**YOUR GOAL**
Your task is to print the listing exactly as it stands.

**EXTRACTED INFORMATION**
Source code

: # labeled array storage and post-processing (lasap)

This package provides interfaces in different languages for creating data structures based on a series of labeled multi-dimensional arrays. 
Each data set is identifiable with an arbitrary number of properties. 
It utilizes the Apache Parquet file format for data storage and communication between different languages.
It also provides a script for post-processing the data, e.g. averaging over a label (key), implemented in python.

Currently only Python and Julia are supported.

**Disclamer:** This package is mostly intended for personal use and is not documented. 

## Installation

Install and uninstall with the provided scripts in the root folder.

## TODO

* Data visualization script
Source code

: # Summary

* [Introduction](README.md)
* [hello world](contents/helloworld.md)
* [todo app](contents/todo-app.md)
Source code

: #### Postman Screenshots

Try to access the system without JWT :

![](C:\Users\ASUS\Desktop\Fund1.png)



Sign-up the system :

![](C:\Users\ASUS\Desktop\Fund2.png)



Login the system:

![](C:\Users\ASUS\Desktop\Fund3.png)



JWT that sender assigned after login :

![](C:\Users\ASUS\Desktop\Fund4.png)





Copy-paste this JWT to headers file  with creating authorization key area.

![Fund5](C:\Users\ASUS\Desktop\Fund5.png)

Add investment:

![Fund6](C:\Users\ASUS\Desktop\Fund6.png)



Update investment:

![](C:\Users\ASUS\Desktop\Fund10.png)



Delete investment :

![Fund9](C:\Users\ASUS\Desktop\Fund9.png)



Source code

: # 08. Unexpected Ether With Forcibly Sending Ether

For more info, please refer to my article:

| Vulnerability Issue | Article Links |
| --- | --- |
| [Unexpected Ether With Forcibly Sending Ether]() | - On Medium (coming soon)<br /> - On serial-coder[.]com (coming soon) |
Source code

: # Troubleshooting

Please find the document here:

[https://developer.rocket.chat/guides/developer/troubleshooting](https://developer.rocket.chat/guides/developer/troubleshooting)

**WORKED SOLUTION**
Source code

: # labeled array storage and post-processing (lasap)

This package provides interfaces in different languages for creating data structures based on a series of labeled multi-dimensional arrays. 
Each data set is identifiable with an arbitrary number of properties. 
It utilizes the Apache Parquet file format for data storage and communication between different languages.
It also provides a script for post-processing the data, e.g. averaging over a label (key), implemented in python.

Currently only Python and Julia are supported.

**Disclamer:** This package is mostly intended for personal use and is not documented. 

## Installation

Install and uninstall with the provided scripts in the root folder.

## TODO

* Data visualization script
Source code

: # Summary

* [Introduction](README.md)
* [hello world](contents/helloworld.md)
* [todo app](contents/todo-app.md)
Source code

: #### Postman Screenshots

Try to access the system without JWT :

![](C:\Users\ASUS\Desktop\Fund1.png)



Sign-up the system :

![](C:\Users\ASUS\Desktop\Fund2.png)



Login the system:

![](C:\Users\ASUS\Desktop\Fund3.png)



JWT that sender assigned after login :

![](C:\Users\ASUS\Desktop\Fund4.png)





Copy-paste this JWT to headers file  with creating authorization key area.

![Fund5](C:\Users\ASUS\Desktop\Fund5.png)

Add investment:

![Fund6](C:\Users\ASUS\Desktop\Fund6.png)



Update investment:

![](C:\Users\ASUS\Desktop\Fund10.png)



Delete investment :

![Fund9](C:\Users\ASUS\Desktop\Fund9.png)



Source code

: # 08. Unexpected Ether With Forcibly Sending Ether

For more info, please refer to my article:

| Vulnerability Issue | Article Links |
| --- | --- |
| [Unexpected Ether With Forcibly Sending Ether]() | - On Medium (coming soon)<br /> - On serial-coder[.]com (coming soon) |
Source code

: # Troubleshooting

Please find the document here:

[https://developer.rocket.chat/guides/developer/troubleshooting](https://developer.rocket.chat/guides/developer/troubleshooting)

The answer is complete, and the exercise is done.